People Appear to Use Senses to Keep Track of Time

Outside stimuli, rather than internal clock, seem to assist in judging passage of time, study suggests

FRIDAY, Jan. 21, 2011 (HealthDay News) -- A person's perception of time may be influenced more by sensory information than by a specific internal clock, suggests a new study.

And that means that outside stimuli can bias a person's sense of how much time has passed, researchers say.

"There are many proposals for how an internal clock might work, but no one has found a single part of the brain that keeps track of time. It may be that there is no such place, that our perception of time is distributed across the brain and makes use of whatever information is available," Maneesh Sahani, of the Gatsby Computational Neuroscience Unit at University College London in the United Kingdom, said in a university news release.

Sahani and colleagues conducted a series of experiments with volunteers to test this theory. In one such test, 20 participants watched circles of light appear on a screen twice in a row, and were asked which one lasted longer. When the circles were flashed along with a mottled pattern that changed at random, but at a regular interval, the participants made better guesses -- which indicated that they were judging the passing of time against the rate in which the mottled pattern changed.

Then the scientists changed the rules: They asked the participants to determine how long the mottled patterns lasted, but varied the rate of the intervals between pattern changes.
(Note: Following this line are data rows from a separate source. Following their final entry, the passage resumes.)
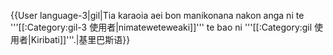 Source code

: {{User language-3|gil|Tia karaoia aei bon manikonana nakon anga ni te '''[[:Category:gil-3 使用者|nimateweteweaki]]''' te bao ni '''[[:Category:gil 使用者|Kiribati]]'''.|基里巴斯语}}<noinclude>
</noinclude> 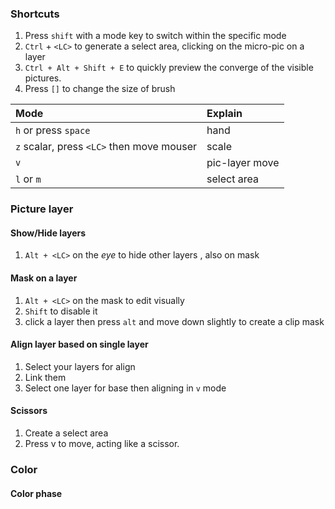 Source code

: ### Shortcuts   
1. Press `shift` with a mode key to switch within the specific mode  
2. `Ctrl` + `<LC>` to generate a select area, clicking on the micro-pic on a layer  
3. `Ctrl + Alt + Shift + E` to quickly preview the converge of the visible pictures.  
4. Press `[]` to change the size of brush  

|Mode|Explain|
|:--|:--|
|`h` or press `space` |hand|  
|`z` scalar, press `<LC>` then move mouser|scale|  
|`v` |pic-layer move|   
|`l` or `m` | select area |  

### Picture layer  

#### Show/Hide layers
1. `Alt + <LC>` on the *eye* to hide other layers , also on mask

#### Mask on a layer  
1. `Alt + <LC>` on the mask to edit visually  
2. `Shift` to disable it
3. click a layer then press `alt` and move down slightly to create a clip mask  

#### Align layer based on single layer  
1. Select your layers for align  
2. Link them  
3. Select one layer for base then aligning in `v` mode  

#### Scissors  
1. Create a select area  
2. Press v to move, acting like a scissor.  

### Color   

#### Color phase  

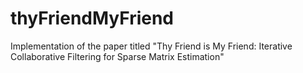 # thyFriendMyFriend
Implementation of the paper titled "Thy Friend is My Friend: Iterative Collaborative Filtering for Sparse Matrix Estimation"
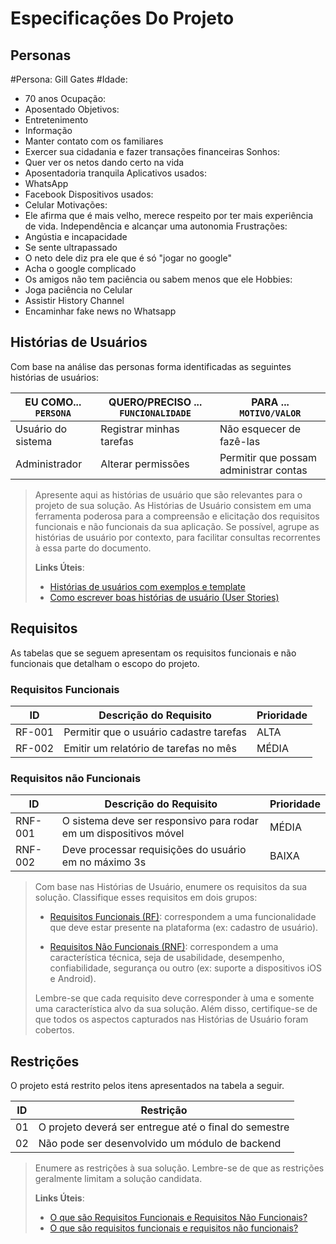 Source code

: # Especificações Do Projeto


## Personas

#Persona: Gill Gates
#Idade: 
- 70 anos 
Ocupação: 
- Aposentado
Objetivos: 
- Entretenimento 
- Informação 
- Manter contato com os familiares 
- Exercer sua cidadania e fazer transações financeiras
Sonhos: 
- Quer ver os netos dando certo na vida 
- Aposentadoria tranquila
Aplicativos usados: 
- WhatsApp 
- Facebook
Dispositivos usados: 
- Celular
Motivações: 
- Ele afirma que é mais velho, merece respeito por ter mais experiência de vida.
Independência e alcançar uma autonomia
Frustrações:
- Angústia e incapacidade 
- Se sente ultrapassado
- O neto dele diz pra ele que é só "jogar no google"
- Acha o google complicado 
- Os amigos não tem paciência ou sabem menos que ele
Hobbies: 
- Joga paciência no Celular
- Assistir History Channel
- Encaminhar fake news no Whatsapp




## Histórias de Usuários

Com base na análise das personas forma identificadas as seguintes histórias de usuários:

|EU COMO... `PERSONA`| QUERO/PRECISO ... `FUNCIONALIDADE` |PARA ... `MOTIVO/VALOR`                 |
|--------------------|------------------------------------|----------------------------------------|
|Usuário do sistema  | Registrar minhas tarefas           | Não esquecer de fazê-las               |
|Administrador       | Alterar permissões                 | Permitir que possam administrar contas |

> Apresente aqui as histórias de usuário que são relevantes para o
> projeto de sua solução. As Histórias de Usuário consistem em uma
> ferramenta poderosa para a compreensão e elicitação dos requisitos
> funcionais e não funcionais da sua aplicação. Se possível, agrupe as
> histórias de usuário por contexto, para facilitar consultas
> recorrentes à essa parte do documento.
>
> **Links Úteis**:
> - [Histórias de usuários com exemplos e template](https://www.atlassian.com/br/agile/project-management/user-stories)
> - [Como escrever boas histórias de usuário (User Stories)](https://medium.com/vertice/como-escrever-boas-users-stories-hist%C3%B3rias-de-usu%C3%A1rios-b29c75043fac)

## Requisitos

As tabelas que se seguem apresentam os requisitos funcionais e não funcionais que detalham o escopo do projeto.

### Requisitos Funcionais

|ID    | Descrição do Requisito  | Prioridade |
|------|-----------------------------------------|----|
|RF-001| Permitir que o usuário cadastre tarefas | ALTA | 
|RF-002| Emitir um relatório de tarefas no mês   | MÉDIA |


### Requisitos não Funcionais

|ID     | Descrição do Requisito  |Prioridade |
|-------|-------------------------|----|
|RNF-001| O sistema deve ser responsivo para rodar em um dispositivos móvel | MÉDIA | 
|RNF-002| Deve processar requisições do usuário em no máximo 3s |  BAIXA | 

> Com base nas Histórias de Usuário, enumere os requisitos da sua
> solução. Classifique esses requisitos em dois grupos:
>
> - [Requisitos Funcionais
>   (RF)](https://pt.wikipedia.org/wiki/Requisito_funcional):
>   correspondem a uma funcionalidade que deve estar presente na
>   plataforma (ex: cadastro de usuário).
>
> - [Requisitos Não Funcionais
>   (RNF)](https://pt.wikipedia.org/wiki/Requisito_n%C3%A3o_funcional):
>   correspondem a uma característica técnica, seja de usabilidade,
>   desempenho, confiabilidade, segurança ou outro (ex: suporte a
>   dispositivos iOS e Android).
>
> Lembre-se que cada requisito deve corresponder à uma e somente uma
> característica alvo da sua solução. Além disso, certifique-se de que
> todos os aspectos capturados nas Histórias de Usuário foram cobertos.

## Restrições

O projeto está restrito pelos itens apresentados na tabela a seguir.

|ID| Restrição                                             |
|--|-------------------------------------------------------|
|01| O projeto deverá ser entregue até o final do semestre |
|02| Não pode ser desenvolvido um módulo de backend        |


> Enumere as restrições à sua solução. Lembre-se de que as restrições
> geralmente limitam a solução candidata.
> 
> **Links Úteis**:
> - [O que são Requisitos Funcionais e Requisitos Não Funcionais?](https://codificar.com.br/requisitos-funcionais-nao-funcionais/)
> - [O que são requisitos funcionais e requisitos não funcionais?](https://analisederequisitos.com.br/requisitos-funcionais-e-requisitos-nao-funcionais-o-que-sao/)
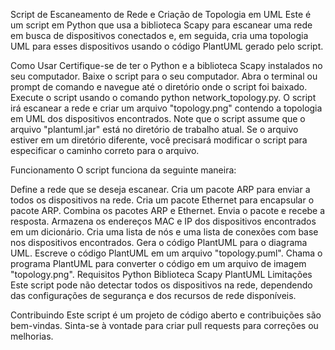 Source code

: Script de Escaneamento de Rede e Criação de Topologia em UML
Este é um script em Python que usa a biblioteca Scapy para escanear uma rede em busca de dispositivos conectados e, em seguida, cria uma topologia UML para esses dispositivos usando o código PlantUML gerado pelo script.

Como Usar
Certifique-se de ter o Python e a biblioteca Scapy instalados no seu computador.
Baixe o script para o seu computador.
Abra o terminal ou prompt de comando e navegue até o diretório onde o script foi baixado.
Execute o script usando o comando python network_topology.py.
O script irá escanear a rede e criar um arquivo "topology.png" contendo a topologia em UML dos dispositivos encontrados.
Note que o script assume que o arquivo "plantuml.jar" está no diretório de trabalho atual. Se o arquivo estiver em um diretório diferente, você precisará modificar o script para especificar o caminho correto para o arquivo.

Funcionamento
O script funciona da seguinte maneira:

Define a rede que se deseja escanear.
Cria um pacote ARP para enviar a todos os dispositivos na rede.
Cria um pacote Ethernet para encapsular o pacote ARP.
Combina os pacotes ARP e Ethernet.
Envia o pacote e recebe a resposta.
Armazena os endereços MAC e IP dos dispositivos encontrados em um dicionário.
Cria uma lista de nós e uma lista de conexões com base nos dispositivos encontrados.
Gera o código PlantUML para o diagrama UML.
Escreve o código PlantUML em um arquivo "topology.puml".
Chama o programa PlantUML para converter o código em um arquivo de imagem "topology.png".
Requisitos
Python
Biblioteca Scapy
PlantUML
Limitações
Este script pode não detectar todos os dispositivos na rede, dependendo das configurações de segurança e dos recursos de rede disponíveis.

Contribuindo
Este script é um projeto de código aberto e contribuições são bem-vindas. Sinta-se à vontade para criar pull requests para correções ou melhorias.
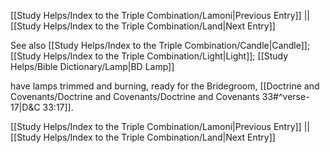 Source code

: [[Study Helps/Index to the Triple Combination/Lamoni|Previous Entry]]  ||  [[Study Helps/Index to the Triple Combination/Land|Next Entry]]

 See also [[Study Helps/Index to the Triple Combination/Candle|Candle]]; [[Study Helps/Index to the Triple Combination/Light|Light]]; [[Study Helps/Bible Dictionary/Lamp|BD Lamp]]

 have lamps trimmed and burning, ready for the Bridegroom, [[Doctrine and Covenants/Doctrine and Covenants/Doctrine and Covenants 33#^verse-17|D&C 33:17]].

[[Study Helps/Index to the Triple Combination/Lamoni|Previous Entry]]  ||  [[Study Helps/Index to the Triple Combination/Land|Next Entry]] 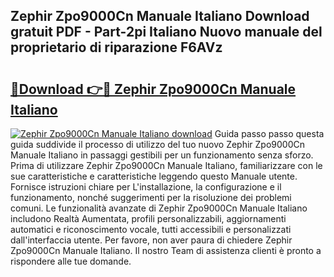 ## Zephir Zpo9000Cn Manuale Italiano Download gratuit PDF - Part-2pi Italiano Nuovo manuale del proprietario di riparazione F6AVz

# <h2><a href="http://dfcqfvy.blite.top/?on=Zephir+Zpo9000Cn+Manuale+Italiano">🔗Download 👉🔴 Zephir Zpo9000Cn Manuale Italiano</a></h2>

[![Zephir Zpo9000Cn Manuale Italiano download](https://i.imgur.com/lujVjoI.png)](http://dfcqfvy.blite.top/?on=Zephir+Zpo9000Cn+Manuale+Italiano)
Guida passo passo questa guida suddivide il processo di utilizzo del tuo nuovo Zephir Zpo9000Cn Manuale Italiano in passaggi gestibili per un funzionamento senza sforzo. Prima di utilizzare Zephir Zpo9000Cn Manuale Italiano, familiarizzare con le sue caratteristiche e caratteristiche leggendo questo Manuale utente. Fornisce istruzioni chiare per L'installazione, la configurazione e il funzionamento, nonché suggerimenti per la risoluzione dei problemi comuni. Le funzionalità avanzate di Zephir Zpo9000Cn Manuale Italiano includono Realtà Aumentata, profili personalizzabili, aggiornamenti automatici e riconoscimento vocale, tutti accessibili e personalizzati dall'interfaccia utente. Per favore, non aver paura di chiedere Zephir Zpo9000Cn Manuale Italiano. Il nostro Team di assistenza clienti è pronto a rispondere alle tue domande.
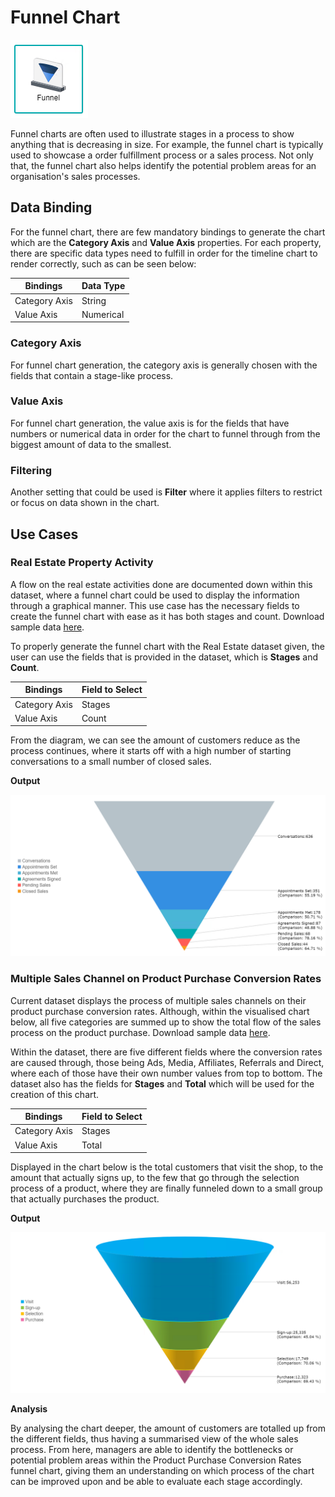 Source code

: # Funnel Chart
 
![Funnel](./images/funnel-chart/funnel.PNG)

Funnel charts are often used to illustrate stages in a process to show anything that is decreasing in size. For example, the funnel chart is typically used to showcase a order fulfillment process or a sales process. Not only that, the funnel chart also helps identify the potential problem areas for an organisation's sales processes.

## Data Binding

For the funnel chart, there are few mandatory bindings to generate the chart which are the **Category Axis** and **Value Axis** properties. For each property, there are specific data types need to fulfill in order for the timeline chart to render correctly, such as can be seen below:

|Bindings|Data Type|
|---|---|
|Category Axis|String|
|Value Axis|Numerical|

### Category Axis

For funnel chart generation, the category axis is generally chosen with the fields that contain a stage-like process.

### Value Axis

For funnel chart generation, the value axis is for the fields that have numbers or numerical data in order for the chart to funnel through from the biggest amount of data to the smallest.

### Filtering

Another setting that could be used is **Filter** where it applies filters to restrict or focus on data shown in the chart.

## Use Cases
### Real Estate Property Activity
A flow on the real estate activities done are documented down within this dataset, where a funnel chart could be used to display the information through a graphical manner. This use case has the necessary fields to create the funnel chart with ease as it has both stages and count. Download sample data [here](./sample-data/funnel-chart/real-estate.xlsx).

To properly generate the funnel chart with the Real Estate dataset given, the user can use the fields that is provided in the dataset, which is **Stages** and **Count**. 

|Bindings|Field to Select|
|---|---|
|Category Axis|Stages|
|Value Axis|Count|

From the diagram, we can see the amount of customers reduce as the process continues, where it starts off with a high number of starting conversations to a small number of closed sales. 

**Output**

![Real Estate Property](./images/funnel-chart/output-1.PNG)

### Multiple Sales Channel on Product Purchase Conversion Rates
Current dataset displays the process of multiple sales channels on their product purchase conversion rates.  Although, within the visualised chart below, all five categories are summed up to show the total flow of the sales process on the product purchase. Download sample data [here](./sample-data/timeline-chart/sales-channel-dataset-conversion-rate.csv).

Within the dataset, there are five different fields where the conversion rates are caused through, those being Ads, Media, Affiliates, Referrals and Direct, where each of those have their own number values from top to bottom. The dataset also has the fields for **Stages** and **Total** which will be used for the creation of this chart.

|Bindings|Field to Select|
|---|---|
|Category Axis|Stages|
|Value Axis|Total|

Displayed in the chart below is the total customers that visit the shop, to the amount that actually signs up, to the few that go through the selection process of a product, where they are finally funneled down to a small group that actually purchases the product.

**Output**

![Product Purchase Conversion Rates](./images/funnel-chart/output-2.PNG)

**Analysis**

By analysing the chart deeper, the amount of customers are totalled up from the different fields, thus having a summarised view of the whole sales process. From here, managers are able to identify the bottlenecks or potential problem areas within the Product Purchase Conversion Rates funnel chart, giving them an understanding on which process of the chart can be improved upon and be able to evaluate each stage accordingly.  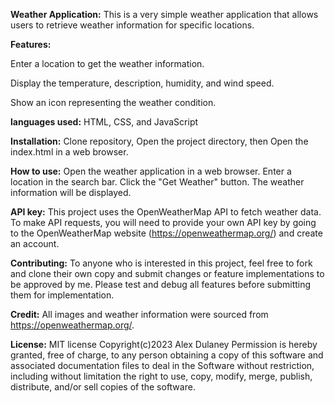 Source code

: **Weather Application:** 
This is a very simple weather application that allows users to retrieve weather information for specific locations.

**Features:**

Enter a location to get the weather information. 

Display the temperature, description, humidity, and wind speed. 

Show an icon representing the weather condition.

**languages used:** 
HTML, CSS, and JavaScript

**Installation:** 
Clone repository, Open the project directory, then Open the index.html in a web browser.

**How to use:**
Open the weather application in a web browser. Enter a location in the search bar. Click the "Get Weather" button. The weather information will be displayed.

**API key:** 
This project uses the OpenWeatherMap API to fetch weather data. To make API requests, you will need to provide your own API key by going to the OpenWeatherMap website (https://openweathermap.org/) and create an account.

**Contributing:** 
To anyone who is interested in this project, feel free to fork and clone their own copy and submit changes or feature implementations to be approved by me. Please test and debug all features before submitting them for implementation.

**Credit:** 
All images and weather information were sourced from https://openweathermap.org/.

**License:** 
MIT license Copyright(c)2023 Alex Dulaney 
Permission is hereby granted, free of charge, to any person obtaining a copy of this software and associated documentation files to deal in the Software without restriction, including without limitation the right to use, copy, modify, merge, publish, distribute, and/or sell copies of the software.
Although the patterns changed faster, the volunteers judged them to be lasting longer -- a phenomenon suggesting that sensory change can warp a person's sense of time.

The researchers concluded that people's sense of time comes partly from observing the rate of change in their surroundings and comparing it to the expected "average" rate of change in their sensory inputs.

"Our sense of time is affected by outside stimuli, and is therefore highly [variable], which is something that resonates with people's feelings about the passing of time," Sahani said.

Study first author Misha Ahrens added: "It is possible to bias people's perception of time, which does not fit with the idea of a rigid internal brain clock. The answer to why this happens is that part of our perception of time is based on changing sensory input from the outside world, which we can use to improve our judgments of time in an environment where rate of change is likely to be reliable."

The study was published in the Jan. 20 online edition of the journal Current Biology.